四編

 学者の分を論じる

 さいきんの識者たちの話を耳にいれてみるとこのようにまとめられます。

「これから日本がつよくなるか、よわくなるか。人知ではかることはむずかしい。だが独立の心をうしなってしまいそうな心配はない。いまの世のいきおいにのってすこしずつ進歩すれば、かならず文明はよりたかいものになる」

 というものもいます。または、

「2、30年すぎたころに、まだ独立をたもちつづけているかどうかはむずかしい」

 といって疑問をむけるものもいます。この国をみくだしている外国人の話のように「日本の独立はとてもできたものではない」といって、独立はできないといいきるものもいます。ひとの話に流されて私の意見がよわくなることはありませんが、けっきょくのところ、いまの話は国の話でなく、自分自身の独立にたいしての疑問です。

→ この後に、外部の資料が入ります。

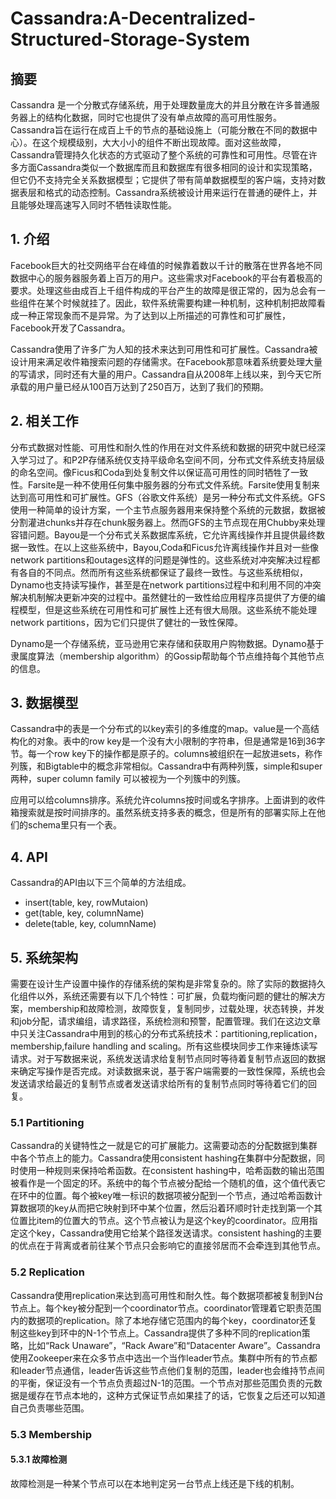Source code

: # Cassandra:A-Decentralized-Structured-Storage-System

## 摘要

Cassandra 是一个分散式存储系统，用于处理数量庞大的并且分散在许多普通服务器上的结构化数据，同时它也提供了没有单点故障的高可用性服务。Cassandra旨在运行在成百上千的节点的基础设施上（可能分散在不同的数据中心）。在这个规模级别，大大小小的组件不断出现故障。面对这些故障，Cassandra管理持久化状态的方式驱动了整个系统的可靠性和可用性。尽管在许多方面Cassandra类似一个数据库而且和数据库有很多相同的设计和实现策略，但它仍不支持完全关系数据模型；它提供了带有简单数据模型的客户端，支持对数据表层和格式的动态控制。Cassandra系统被设计用来运行在普通的硬件上，并且能够处理高速写入同时不牺牲读取性能。

## 1. 介绍

Facebook巨大的社交网络平台在峰值的时候靠着数以千计的散落在世界各地不同数据中心的服务器服务着上百万的用户。这些需求对Facebook的平台有着极高的要求。处理这些由成百上千组件构成的平台产生的故障是很正常的，因为总会有一些组件在某个时候就挂了。因此，软件系统需要构建一种机制，这种机制把故障看成一种正常现象而不是异常。为了达到以上所描述的可靠性和可扩展性，Facebook开发了Cassandra。

Cassandra使用了许多广为人知的技术来达到可用性和可扩展性。Cassandra被设计用来满足收件箱搜索问题的存储需求。在Facebook那意味着系统要处理大量的写请求，同时还有大量的用户。Cassandra自从2008年上线以来，到今天它所承载的用户量已经从100百万达到了250百万，达到了我们的预期。

## 2. 相关工作

分布式数据对性能、可用性和耐久性的作用在对文件系统和数据的研究中就已经深入学习过了。和P2P存储系统仅支持平级命名空间不同，分布式文件系统支持层级的命名空间。像Ficus和Coda到处复制文件以保证高可用性的同时牺牲了一致性。Farsite是一种不使用任何集中服务器的分布式文件系统。Farsite使用复制来达到高可用性和可扩展性。GFS（谷歌文件系统）是另一种分布式文件系统。GFS使用一种简单的设计方案，一个主节点服务器用来保持整个系统的元数据，数据被分割灌进chunks并存在chunk服务器上。然而GFS的主节点现在用Chubby来处理容错问题。Bayou是一个分布式关系数据库系统，它允许离线操作并且提供最终数据一致性。在以上这些系统中，Bayou,Coda和Ficus允许离线操作并且对一些像network partitions和outages这样的问题是弹性的。这些系统对冲突解决过程都有各自的不同点。然而所有这些系统都保证了最终一致性。与这些系统相似，Dynamo也支持读写操作，甚至是在network partitions过程中和利用不同的冲突解决机制解决更新冲突的过程中。虽然健壮的一致性给应用程序员提供了方便的编程模型，但是这些系统在可用性和可扩展性上还有很大局限。这些系统不能处理network partitions，因为它们只提供了健壮的一致性保障。

Dynamo是一个存储系统，亚马逊用它来存储和获取用户购物数据。Dynamo基于隶属度算法（membership algorithm）的Gossip帮助每个节点维持每个其他节点的信息。

## 3. 数据模型

Cassandra中的表是一个分布式的以key索引的多维度的map。value是一个高结构化的对象。表中的row key是一个没有大小限制的字符串，但是通常是16到36字节。每一个row key下的操作都是原子的。columns被组织在一起放进sets，称作列簇，和Bigtable中的概念非常相似。Cassandra中有两种列簇，simple和super两种，super column family 可以被视为一个列簇中的列簇。

应用可以给columns排序。系统允许columns按时间或名字排序。上面讲到的收件箱搜索就是按时间排序的。虽然系统支持多表的概念，但是所有的部署实际上在他们的schema里只有一个表。

## 4. API

Cassandra的API由以下三个简单的方法组成。

- insert(table, key, rowMutaion)
- get(table, key, columnName)
- delete(table, key, columnName) 


## 5. 系统架构

需要在设计生产设置中操作的存储系统的架构是非常复杂的。除了实际的数据持久化组件以外，系统还需要有以下几个特性：可扩展，负载均衡问题的健壮的解决方案，membership和故障检测，故障恢复，复制同步，过载处理，状态转换，并发和job分配，请求编组，请求路径，系统检测和预警，配置管理。我们在这边文章中只关注Cassandra中用到的核心的分布式系统技术：partitioning,replication，membership,failure handling and scaling。所有这些模块同步工作来锤炼读写请求。对于写数据来说，系统发送请求给复制节点同时等待着复制节点返回的数据来确定写操作是否完成。对读数据来说，基于客户端需要的一致性保障，系统也会发送请求给最近的复制节点或者发送请求给所有的复制节点同时等待着它们的回复。

### 5.1 Partitioning

Cassandra的关键特性之一就是它的可扩展能力。这需要动态的分配数据到集群中各个节点上的能力。Cassandra使用consistent hashing在集群中分配数据，同时使用一种规则来保持哈希函数。在consistent hashing中，哈希函数的输出范围被看作是一个固定的环。系统中的每个节点被分配给一个随机的值，这个值代表它在环中的位置。每个被key唯一标识的数据项被分配到一个节点，通过哈希函数计算数据项的key从而把它映射到环中某个位置，然后沿着环顺时针走找到第一个其位置比item的位置大的节点。这个节点被认为是这个key的coordinator。应用指定这个key，Cassandra使用它给某个路径发送请求。consistent hashing的主要的优点在于背离或者前往某个节点只会影响它的直接邻居而不会牵连到其他节点。

### 5.2 Replication

Cassandra使用replication来达到高可用性和耐久性。每个数据项都被复制到N台节点上。每个key被分配到一个coordinator节点。coordinator管理着它职责范围内的数据项的replication。除了本地存储它范围内的每个key，coordinator还复制这些key到环中的N-1个节点上。Cassandra提供了多种不同的replication策略，比如“Rack Unaware”，“Rack Aware”和“Datacenter Aware”。Cassandra使用Zookeeper来在众多节点中选出一个当作leader节点。集群中所有的节点都和leader节点通信，leader告诉这些节点他们复制的范围，leader也会维持节点间的平衡，保证没有一个节点负责超过N-1的范围。一个节点对那些范围负责的元数据是缓存在节点本地的，这种方式保证节点如果挂了的话，它恢复之后还可以知道自己负责哪些范围。

### 5.3 Membership

#### 5.3.1 故障检测

故障检测是一种某个节点可以在本地判定另一台节点上线还是下线的机制。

 心に疑念がなければ、疑問もわいてくるはずがありません。ためしにイギリスへいって「ブリテンの独立がたもてるかどうか」と、道ゆくひとびとにたずねてみても、イギリス人たちはわらうばかりでこたえるものはいないでしょう。

 こたえないのは、なぜでしょう。

 うたがわないからです。

 わが国の文明は、きょうがきのうより進歩しているかのようにみえますが、まだ一点の疑問があるのはぬぐえません。仮にもこの国に日本人として生まれたものは、いまいったような未来への不安をいだかざるを得ないでしょう。私もこの国のものとして生まれ、日本人という名を背負っています。この名があるのなら、おのおののもつ分をはっきりとさせて、尽くすところがなくなるまでに尽くさなくてはなりません。行政などの政治は、自分たちのできることは、すべてしてしまうのがその役割です。ですが民間の事業に政府がかかわってはいけないものもおおくあります。民は民でまた、みずからしなくてはならないことがおおくあるのです。ですから一国がまとまるときとは、人民と政府が両立したときにはじめてなりたつものなのです。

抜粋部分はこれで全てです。